DATASET RECORDS:
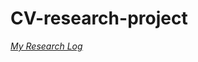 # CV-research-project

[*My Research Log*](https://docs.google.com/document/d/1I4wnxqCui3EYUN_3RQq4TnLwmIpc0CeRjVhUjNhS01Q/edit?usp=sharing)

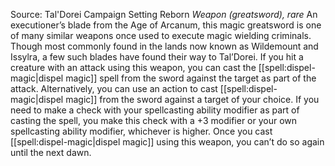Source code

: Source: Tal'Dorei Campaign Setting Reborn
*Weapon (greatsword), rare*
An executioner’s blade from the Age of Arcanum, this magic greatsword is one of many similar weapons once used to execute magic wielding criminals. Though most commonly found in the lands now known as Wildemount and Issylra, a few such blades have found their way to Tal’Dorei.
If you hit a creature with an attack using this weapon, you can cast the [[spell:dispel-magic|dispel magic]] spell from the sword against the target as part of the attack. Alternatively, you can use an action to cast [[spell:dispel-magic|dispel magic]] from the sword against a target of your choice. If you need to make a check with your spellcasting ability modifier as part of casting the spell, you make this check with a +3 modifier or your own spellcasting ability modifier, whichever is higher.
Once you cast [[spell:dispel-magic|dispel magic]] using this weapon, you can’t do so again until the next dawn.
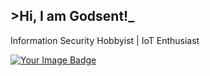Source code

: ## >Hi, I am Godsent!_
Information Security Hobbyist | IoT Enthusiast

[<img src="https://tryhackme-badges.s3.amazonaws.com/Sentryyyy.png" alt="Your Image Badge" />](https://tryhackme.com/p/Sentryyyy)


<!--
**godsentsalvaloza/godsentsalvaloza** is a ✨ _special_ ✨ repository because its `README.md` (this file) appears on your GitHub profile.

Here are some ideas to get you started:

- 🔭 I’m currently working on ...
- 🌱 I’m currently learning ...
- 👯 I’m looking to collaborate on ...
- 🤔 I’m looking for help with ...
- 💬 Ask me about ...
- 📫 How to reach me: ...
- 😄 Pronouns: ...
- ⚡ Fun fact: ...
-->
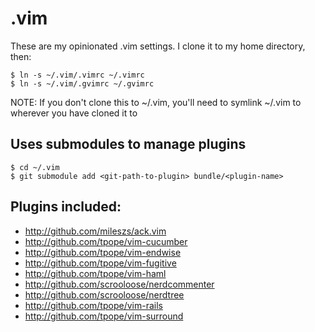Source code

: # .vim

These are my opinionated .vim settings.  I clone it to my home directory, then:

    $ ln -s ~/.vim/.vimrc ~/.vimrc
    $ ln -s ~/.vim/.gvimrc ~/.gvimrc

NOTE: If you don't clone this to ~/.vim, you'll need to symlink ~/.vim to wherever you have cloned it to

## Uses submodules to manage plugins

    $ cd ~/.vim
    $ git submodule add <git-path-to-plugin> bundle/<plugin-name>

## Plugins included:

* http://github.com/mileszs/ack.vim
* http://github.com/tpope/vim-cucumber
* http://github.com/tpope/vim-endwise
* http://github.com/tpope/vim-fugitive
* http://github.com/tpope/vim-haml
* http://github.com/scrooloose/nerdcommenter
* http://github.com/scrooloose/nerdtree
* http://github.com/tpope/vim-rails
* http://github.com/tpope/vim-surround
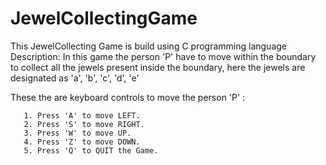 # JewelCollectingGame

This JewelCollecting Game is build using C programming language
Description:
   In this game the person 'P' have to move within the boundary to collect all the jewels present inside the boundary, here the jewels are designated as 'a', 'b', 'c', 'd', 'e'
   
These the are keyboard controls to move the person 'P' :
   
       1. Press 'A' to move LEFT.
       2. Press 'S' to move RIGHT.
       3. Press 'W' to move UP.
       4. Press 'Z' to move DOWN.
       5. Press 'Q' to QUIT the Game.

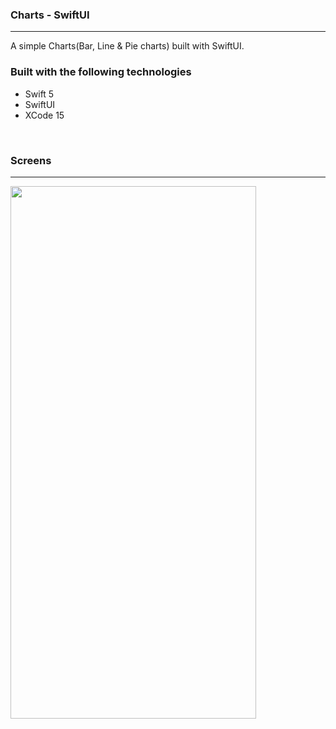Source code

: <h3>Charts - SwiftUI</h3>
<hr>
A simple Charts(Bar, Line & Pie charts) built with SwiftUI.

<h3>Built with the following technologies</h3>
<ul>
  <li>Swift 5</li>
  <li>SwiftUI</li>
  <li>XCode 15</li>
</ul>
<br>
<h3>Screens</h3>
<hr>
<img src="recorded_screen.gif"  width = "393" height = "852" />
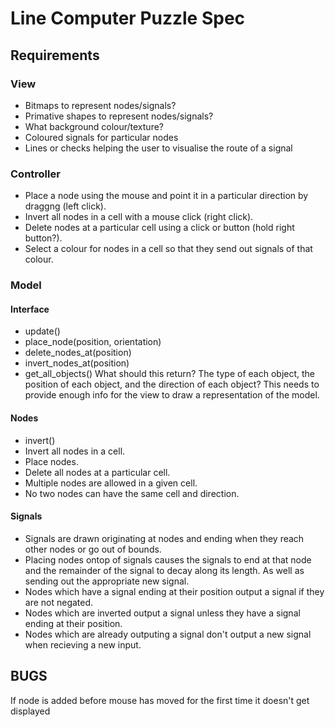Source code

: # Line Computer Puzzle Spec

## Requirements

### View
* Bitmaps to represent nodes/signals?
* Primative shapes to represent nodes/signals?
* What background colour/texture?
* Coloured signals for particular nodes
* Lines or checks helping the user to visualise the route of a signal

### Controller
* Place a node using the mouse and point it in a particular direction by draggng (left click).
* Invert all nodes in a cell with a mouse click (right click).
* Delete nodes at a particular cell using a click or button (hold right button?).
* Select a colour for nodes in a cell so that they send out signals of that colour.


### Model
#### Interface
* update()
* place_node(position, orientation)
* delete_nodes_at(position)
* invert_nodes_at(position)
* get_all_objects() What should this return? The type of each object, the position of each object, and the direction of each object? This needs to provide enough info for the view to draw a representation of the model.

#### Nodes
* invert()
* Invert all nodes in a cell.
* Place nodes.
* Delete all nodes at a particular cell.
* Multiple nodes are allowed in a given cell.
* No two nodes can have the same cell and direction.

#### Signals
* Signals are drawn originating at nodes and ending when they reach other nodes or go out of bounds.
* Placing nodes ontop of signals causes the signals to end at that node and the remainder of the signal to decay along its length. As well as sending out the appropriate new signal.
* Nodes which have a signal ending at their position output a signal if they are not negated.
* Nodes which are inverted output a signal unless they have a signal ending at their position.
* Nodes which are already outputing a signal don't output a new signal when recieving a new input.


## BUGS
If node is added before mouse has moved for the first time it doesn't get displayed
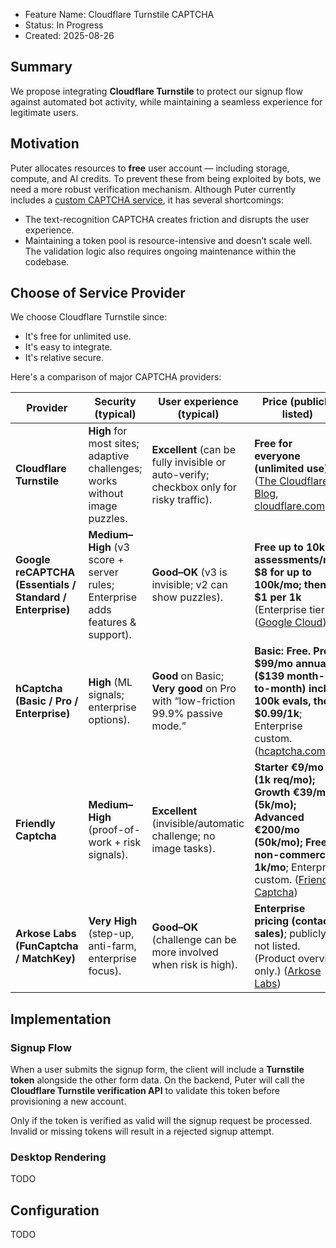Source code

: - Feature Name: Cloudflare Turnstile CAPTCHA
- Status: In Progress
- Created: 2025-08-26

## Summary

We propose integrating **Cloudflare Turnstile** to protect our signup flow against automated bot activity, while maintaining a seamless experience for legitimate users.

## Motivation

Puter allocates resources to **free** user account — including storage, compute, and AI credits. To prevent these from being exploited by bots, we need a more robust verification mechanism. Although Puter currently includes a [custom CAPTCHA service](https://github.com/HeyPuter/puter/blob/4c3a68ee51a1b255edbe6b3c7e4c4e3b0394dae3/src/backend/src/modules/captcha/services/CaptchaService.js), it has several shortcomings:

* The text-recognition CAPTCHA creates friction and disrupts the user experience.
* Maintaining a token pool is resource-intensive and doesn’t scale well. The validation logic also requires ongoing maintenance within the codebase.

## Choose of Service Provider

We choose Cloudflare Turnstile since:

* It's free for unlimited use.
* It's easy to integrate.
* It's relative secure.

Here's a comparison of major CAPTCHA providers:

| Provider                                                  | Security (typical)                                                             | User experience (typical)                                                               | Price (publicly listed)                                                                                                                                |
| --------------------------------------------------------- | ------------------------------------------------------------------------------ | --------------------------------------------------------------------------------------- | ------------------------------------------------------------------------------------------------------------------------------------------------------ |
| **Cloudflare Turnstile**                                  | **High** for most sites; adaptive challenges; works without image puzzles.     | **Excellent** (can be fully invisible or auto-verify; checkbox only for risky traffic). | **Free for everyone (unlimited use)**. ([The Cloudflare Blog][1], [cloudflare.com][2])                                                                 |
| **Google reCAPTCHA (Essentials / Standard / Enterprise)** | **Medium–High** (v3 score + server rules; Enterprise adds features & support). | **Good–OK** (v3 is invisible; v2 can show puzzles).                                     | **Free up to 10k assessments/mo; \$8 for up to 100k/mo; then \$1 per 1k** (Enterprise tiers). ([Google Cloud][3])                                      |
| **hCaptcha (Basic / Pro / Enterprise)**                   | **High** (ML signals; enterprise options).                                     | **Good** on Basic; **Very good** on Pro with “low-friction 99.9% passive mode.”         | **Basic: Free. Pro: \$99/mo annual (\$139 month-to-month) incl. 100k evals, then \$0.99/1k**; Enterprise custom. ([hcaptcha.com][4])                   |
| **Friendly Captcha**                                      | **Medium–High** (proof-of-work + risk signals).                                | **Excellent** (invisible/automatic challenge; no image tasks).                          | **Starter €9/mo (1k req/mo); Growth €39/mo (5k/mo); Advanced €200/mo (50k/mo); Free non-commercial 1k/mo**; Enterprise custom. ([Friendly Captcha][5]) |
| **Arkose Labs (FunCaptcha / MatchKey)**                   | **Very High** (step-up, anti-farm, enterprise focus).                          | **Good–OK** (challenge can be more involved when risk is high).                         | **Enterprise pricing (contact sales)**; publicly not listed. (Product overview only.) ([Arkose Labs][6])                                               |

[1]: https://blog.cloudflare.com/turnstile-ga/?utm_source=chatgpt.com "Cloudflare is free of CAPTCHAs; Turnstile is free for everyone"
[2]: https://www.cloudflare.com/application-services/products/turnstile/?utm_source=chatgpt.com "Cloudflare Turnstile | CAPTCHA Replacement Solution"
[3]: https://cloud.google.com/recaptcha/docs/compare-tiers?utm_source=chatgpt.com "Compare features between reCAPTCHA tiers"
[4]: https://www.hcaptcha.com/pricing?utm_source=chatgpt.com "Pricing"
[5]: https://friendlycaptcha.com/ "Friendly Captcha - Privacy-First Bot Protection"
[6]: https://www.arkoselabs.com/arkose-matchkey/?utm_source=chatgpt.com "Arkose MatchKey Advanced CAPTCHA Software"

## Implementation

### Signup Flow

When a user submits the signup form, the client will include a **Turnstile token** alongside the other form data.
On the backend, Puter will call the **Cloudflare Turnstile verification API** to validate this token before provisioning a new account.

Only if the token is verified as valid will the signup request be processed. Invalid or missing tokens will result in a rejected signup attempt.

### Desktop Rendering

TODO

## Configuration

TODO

INSTRUCTIONS FOR THE TASK: Your reply should consist solely of the lines above from the line containing "add <git-path-to-plugin> bundle/<plugin-name>" up to and including the line containing "What background colour/texture?", reproduced exactly, minus the pictures.

OUTPUT FOR THIS TASK:
    $ git submodule add <git-path-to-plugin> bundle/<plugin-name>

## Plugins included:

* http://github.com/mileszs/ack.vim
* http://github.com/tpope/vim-cucumber
* http://github.com/tpope/vim-endwise
* http://github.com/tpope/vim-fugitive
* http://github.com/tpope/vim-haml
* http://github.com/scrooloose/nerdcommenter
* http://github.com/scrooloose/nerdtree
* http://github.com/tpope/vim-rails
* http://github.com/tpope/vim-surround
 # JewelCollectingGame

This JewelCollecting Game is build using C programming language
Description:
   In this game the person 'P' have to move within the boundary to collect all the jewels present inside the boundary, here the jewels are designated as 'a', 'b', 'c', 'd', 'e'
   
These the are keyboard controls to move the person 'P' :
   
       1. Press 'A' to move LEFT.
       2. Press 'S' to move RIGHT.
       3. Press 'W' to move UP.
       4. Press 'Z' to move DOWN.
       5. Press 'Q' to QUIT the Game.

Source code

: <h3>Charts - SwiftUI</h3>
<hr>
A simple Charts(Bar, Line & Pie charts) built with SwiftUI.

<h3>Built with the following technologies</h3>
<ul>
  <li>Swift 5</li>
  <li>SwiftUI</li>
  <li>XCode 15</li>
</ul>
<br>
<h3>Screens</h3>
<hr>
<img src="recorded_screen.gif"  width = "393" height = "852" />
Source code

: # Line Computer Puzzle Spec

## Requirements

### View
* Bitmaps to represent nodes/signals?
* Primative shapes to represent nodes/signals?
* What background colour/texture?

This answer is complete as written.